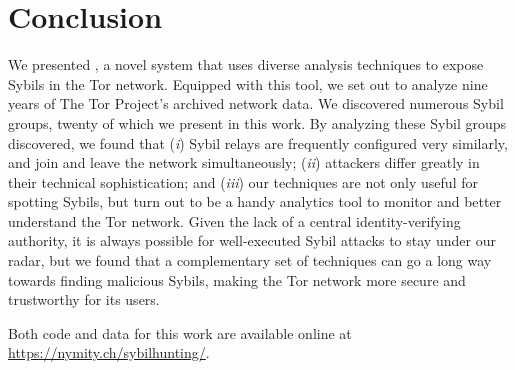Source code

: \section{Conclusion}
\label{sec:conclusion}
We presented \sys, a novel system that uses diverse analysis techniques to
expose Sybils in the Tor network.  Equipped with this tool, we set out to
analyze nine years of The Tor Project's archived network data.  We discovered
numerous Sybil groups, twenty of which we present in this work.  By analyzing
these Sybil groups \sys discovered, we found that (\emph{i}) Sybil relays are
frequently configured very similarly, and join and leave the network
simultaneously; (\emph{ii}) attackers differ greatly in their technical
sophistication; and (\emph{iii}) our techniques are not only useful for spotting
Sybils, but turn out to be a handy analytics tool to monitor and better
understand the Tor network.  Given the lack of a central identity-verifying
authority, it is always possible for well-executed Sybil attacks to stay under
our radar, but we found that a complementary set of techniques can go a long way
towards finding malicious Sybils, making the Tor network more secure and
trustworthy for its users.

Both code and data for this work are available online at
\url{https://nymity.ch/sybilhunting/}.
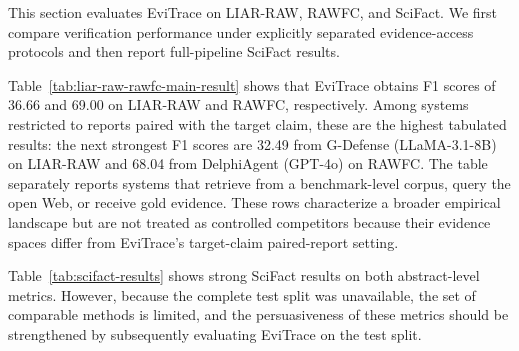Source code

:\documentclass[letterpaper]{article}
\begin{document}


This section evaluates EviTrace on LIAR-RAW, RAWFC, and SciFact. We
first compare verification performance under explicitly separated
evidence-access protocols and then report full-pipeline SciFact results.

Table~\ref{tab:liar-raw-rawfc-main-result} shows that EviTrace obtains F1
scores of 36.66 and 69.00 on LIAR-RAW and RAWFC, respectively. Among
systems restricted to reports paired with the target claim, these are
the highest tabulated results: the next strongest F1 scores are 32.49
from G-Defense (LLaMA-3.1-8B) on LIAR-RAW and 68.04 from
DelphiAgent (GPT-4o) on RAWFC. The table separately reports
systems that retrieve from a benchmark-level corpus, query the open Web,
or receive gold evidence. These rows characterize a broader empirical
landscape but are not treated as controlled competitors because their
evidence spaces differ from EviTrace's target-claim paired-report setting.

Table~\ref{tab:scifact-results} shows strong SciFact results on both abstract-level metrics. However, because the complete test split was unavailable, the set of comparable methods is limited, and the persuasiveness of these metrics should be strengthened by subsequently evaluating EviTrace on the test split.
\end{document}
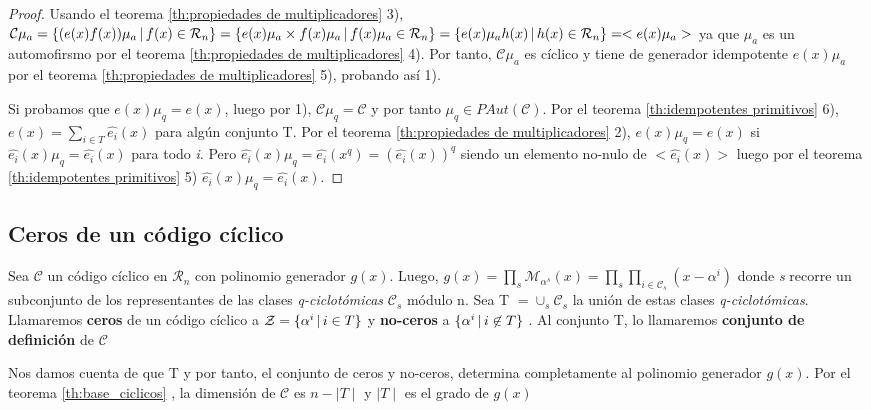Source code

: \begin{proof}
Usando el teorema \ref{th:propiedades de multiplicadores} 3), $\mathcal{C}\mu_a = \{ (e(x)f(x))\mu_a \thinspace | \thinspace f(x) \in \mathcal{R}_n \} = \{ e(x)\mu_a \times f(x)\mu_a \thinspace | \thinspace f(x)\mu_a \in \mathcal{R}_n \} = \{ e(x)\mu_ah(x) \thinspace | \thinspace h(x) \in \mathcal{R}_n \} = <e(x)\mu_a> $ ya que $\mu_a$ es un automofirsmo por el teorema \ref{th:propiedades de multiplicadores} 4). Por tanto, $\mathcal{C}\mu_a$ es cíclico y tiene de generador idempotente $e(x)\mu_a$ por el teorema \ref{th:propiedades de multiplicadores} 5), probando así 1).

Si probamos que $e(x)\mu_q = e(x)$, luego por 1), $\mathcal{C}\mu_q = \mathcal{C}$ y por tanto $\mu_q \in PAut(\mathcal{C})$. Por el teorema \ref{th:idempotentes primitivos} 6), $e(x) = \sum_{i \in T} \widehat{e_i}(x) $ para algún conjunto T. Por el teorema \ref{th:propiedades de multiplicadores} 2), $e(x)\mu_q = e(x)$ si $\widehat{e_i}(x)\mu_q = \widehat{e_i}(x)$ para todo \textit{i}. Pero $\widehat{e_i}(x)\mu_q = \widehat{e_i}(x^q) = (\widehat{e_i}(x))^q$ siendo un elemento no-nulo de $<\widehat{e_i}(x)>$ luego por el teorema \ref{th:idempotentes primitivos} 5) $\widehat{e_i}(x)\mu_q  = \widehat{e_i}(x)$.
\end{proof}

\subsection{Ceros de un código cíclico}

\begin{definition}
Sea $\mathcal{C}$ un código cíclico en $\mathcal{R}_n$ con polinomio generador $g(x)$. Luego, $g(x) = \prod_{s} \mathcal{M}_{\alpha^s}(x) = \prod_{s} \prod_{i \in \mathcal{C}_s} (x-\alpha^i) $ donde \textit{s} recorre un subconjunto de los representantes de las clases \textit{q-ciclotómicas} $\mathcal{C}_s$ módulo n. Sea T $ = \cup_s \mathcal{C}_s$ la unión de estas clases \textit{q-ciclotómicas}. Llamaremos \textbf{ceros} de un código cíclico a $\mathcal{Z} = \{ \alpha^i \thinspace | \thinspace i \in T \}$ y \textbf{no-ceros} a $\{ \alpha^i \thinspace | \thinspace i \not\in T \}$ . Al conjunto T, lo llamaremos \textbf{conjunto de definición} de $\mathcal{C}$
\end{definition}

Nos damos cuenta de que T y por tanto, el conjunto de ceros y no-ceros, determina completamente al polinomio generador $g(x)$. Por el teorema \ref{th:base_ciclicos} , la dimensión de $\mathcal{C}$ es $ n - \mid T \mid$ y $\mid T \mid$ es el grado de $g(x)$



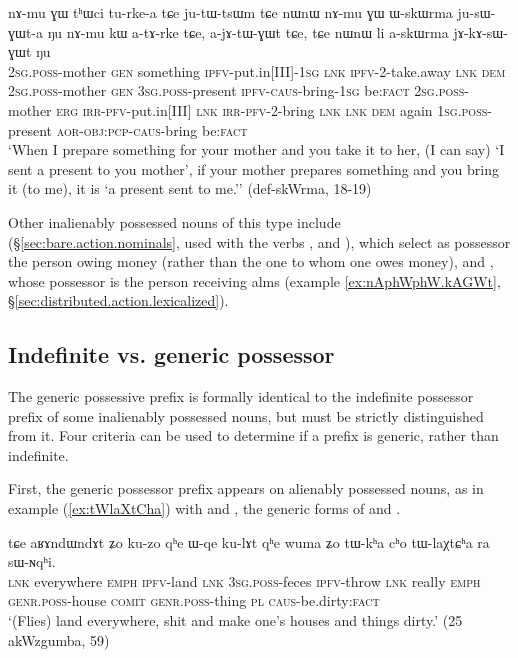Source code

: \begin{exe}
\ex \label{ex:askWrma}
\gll nɤ-mu ɣɯ tʰɯci tu-rke-a tɕe ju-tɯ-tsɯm tɕe nɯnɯ nɤ-mu ɣɯ ɯ-skɯrma ju-sɯ-ɣɯt-a ŋu nɤ-mu kɯ a-tɤ-rke tɕe, a-jɤ-tɯ-ɣɯt tɕe, tɕe nɯnɯ li a-skɯrma jɤ-kɤ-sɯ-ɣɯt ŋu \\
\textsc{2sg}.\textsc{poss}-mother \textsc{gen} something \textsc{ipfv}-put.in[III]-\textsc{1sg} \textsc{lnk} \textsc{ipfv}-2-take.away \textsc{lnk} \textsc{dem} \textsc{2sg}.\textsc{poss}-mother \textsc{gen} \textsc{3sg}.\textsc{poss}-present  \textsc{ipfv}-\textsc{caus}-bring-\textsc{1sg} be:\textsc{fact} \textsc{2sg}.\textsc{poss}-mother  \textsc{erg} \textsc{irr}-\textsc{pfv}-put.in[III] \textsc{lnk} \textsc{irr}-\textsc{pfv}-2-bring \textsc{lnk} \textsc{lnk} \textsc{dem} again \textsc{1sg}.\textsc{poss}-present \textsc{aor}-\textsc{obj}:\textsc{pcp}-\textsc{caus}-bring be:\textsc{fact} \\
\glt `When I prepare something for your mother and you take it to her, (I can say) `I sent a present to you mother', if your mother prepares something and you bring it (to me), it is `a present sent to me.'' (def-skWrma, 18-19)
\end{exe}

Other inalienably possessed nouns of this type include  (§\ref{sec:bare.action.nominals}, used with the verbs ,  and ), which select as possessor the person owing money (rather than the one to whom one owes money), and , whose possessor is the person receiving alms (example \ref{ex:nAphWphW.kAGWt}, §\ref{sec:distributed.action.lexicalized}).

\subsection{Indefinite vs. generic possessor} \label{sec:indef.genr.poss}
The generic possessive prefix  is formally identical to the indefinite possessor prefix of some inalienably possessed nouns, but must be strictly distinguished from it. Four criteria can be used to determine if a  prefix is generic, rather than indefinite.

First, the generic possessor prefix appears on alienably possessed nouns, as in example (\ref{ex:tWlaXtCha}) with  and , the generic forms of  and .

\begin{exe}
\ex \label{ex:tWlaXtCha}
\gll tɕe aʁɤndɯndɤt  ʑo  ku-zo  qʰe  ɯ-qe  ku-lɤt  qʰe wuma ʑo  tɯ-kʰa  cʰo  tɯ-laχtɕʰa  ra  sɯ-ɴqʰi.  \\
\textsc{lnk} everywhere \textsc{emph} \textsc{ipfv}-land \textsc{lnk} \textsc{3sg}.\textsc{poss}-feces \textsc{ipfv}-throw \textsc{lnk} really \textsc{emph} \textsc{genr}.\textsc{poss}-house \textsc{comit} \textsc{genr}.\textsc{poss}-thing \textsc{pl} \textsc{caus}-be.dirty:\textsc{fact} \\
\glt `(Flies) land everywhere, shit and make one's houses and things dirty.' (25 akWzgumba, 59)
\end{exe}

____________

**WHAT TO PRODUCE:** Emit the lines of the material exactly, from its first line to the line containing "analyze nine years", inclusive; leave every picture out.

**ANSWER SECTION:**
Source code

: \section{Conclusion}
\label{sec:conclusion}
We presented \sys, a novel system that uses diverse analysis techniques to
expose Sybils in the Tor network.  Equipped with this tool, we set out to
analyze nine years of The Tor Project's archived network data.  We discovered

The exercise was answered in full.